- TASK BRIEF
Check each line of the data below for the string "Zobrazování". Then give the number of lines that have it, without anything else.

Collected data

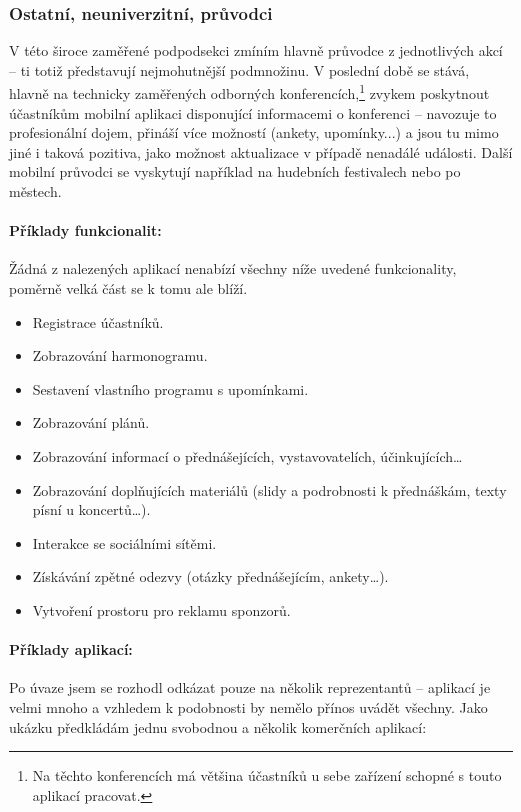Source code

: \subsubsection{Ostatní, neuniverzitní, průvodci}
V této široce zaměřené podpodsekci zmíním hlavně průvodce z jednotlivých akcí -- ti totiž představují nejmohutnější podmnožinu. V poslední době se stává, hlavně na technicky zaměřených odborných konferencích,\footnote{Na těchto konferencích má většina účastníků u sebe zařízení schopné s touto aplikací pracovat.} zvykem poskytnout účastníkům mobilní aplikaci disponující informacemi o konferenci -- navozuje to profesionální dojem, přináší více možností (ankety, upomínky...) a jsou tu mimo jiné i taková pozitiva, jako možnost aktualizace v případě nenadálé události. Další mobilní průvodci se vyskytují například na hudebních festivalech nebo po městech.

\paragraph{Příklady funkcionalit:}
Žádná z nalezených aplikací nenabízí všechny níže uvedené funkcionality, poměrně velká část se k tomu ale blíží.
\begin{itemize}
\item Registrace účastníků.
\item Zobrazování harmonogramu.
\item Sestavení vlastního programu s upomínkami.
\item Zobrazování plánů.
\item Zobrazování informací o přednášejících, vystavovatelích, účinkujících\dots
\item Zobrazování doplňujících materiálů (slidy a podrobnosti k přednáškám, texty písní u koncertů\dots).
\item Interakce se sociálními sítěmi.
\item Získávání zpětné odezvy (otázky přednášejícím, ankety\dots).
\item Vytvoření prostoru pro reklamu sponzorů. 
\end{itemize}

\paragraph{Příklady aplikací:}
Po úvaze jsem se rozhodl odkázat pouze na několik reprezentantů -- aplikací je velmi mnoho a vzhledem k podobnosti by nemělo přínos uvádět všechny. Jako ukázku předkládám jednu svobodnou a několik komerčních aplikací:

- SOLUTION TO THIS TASK
4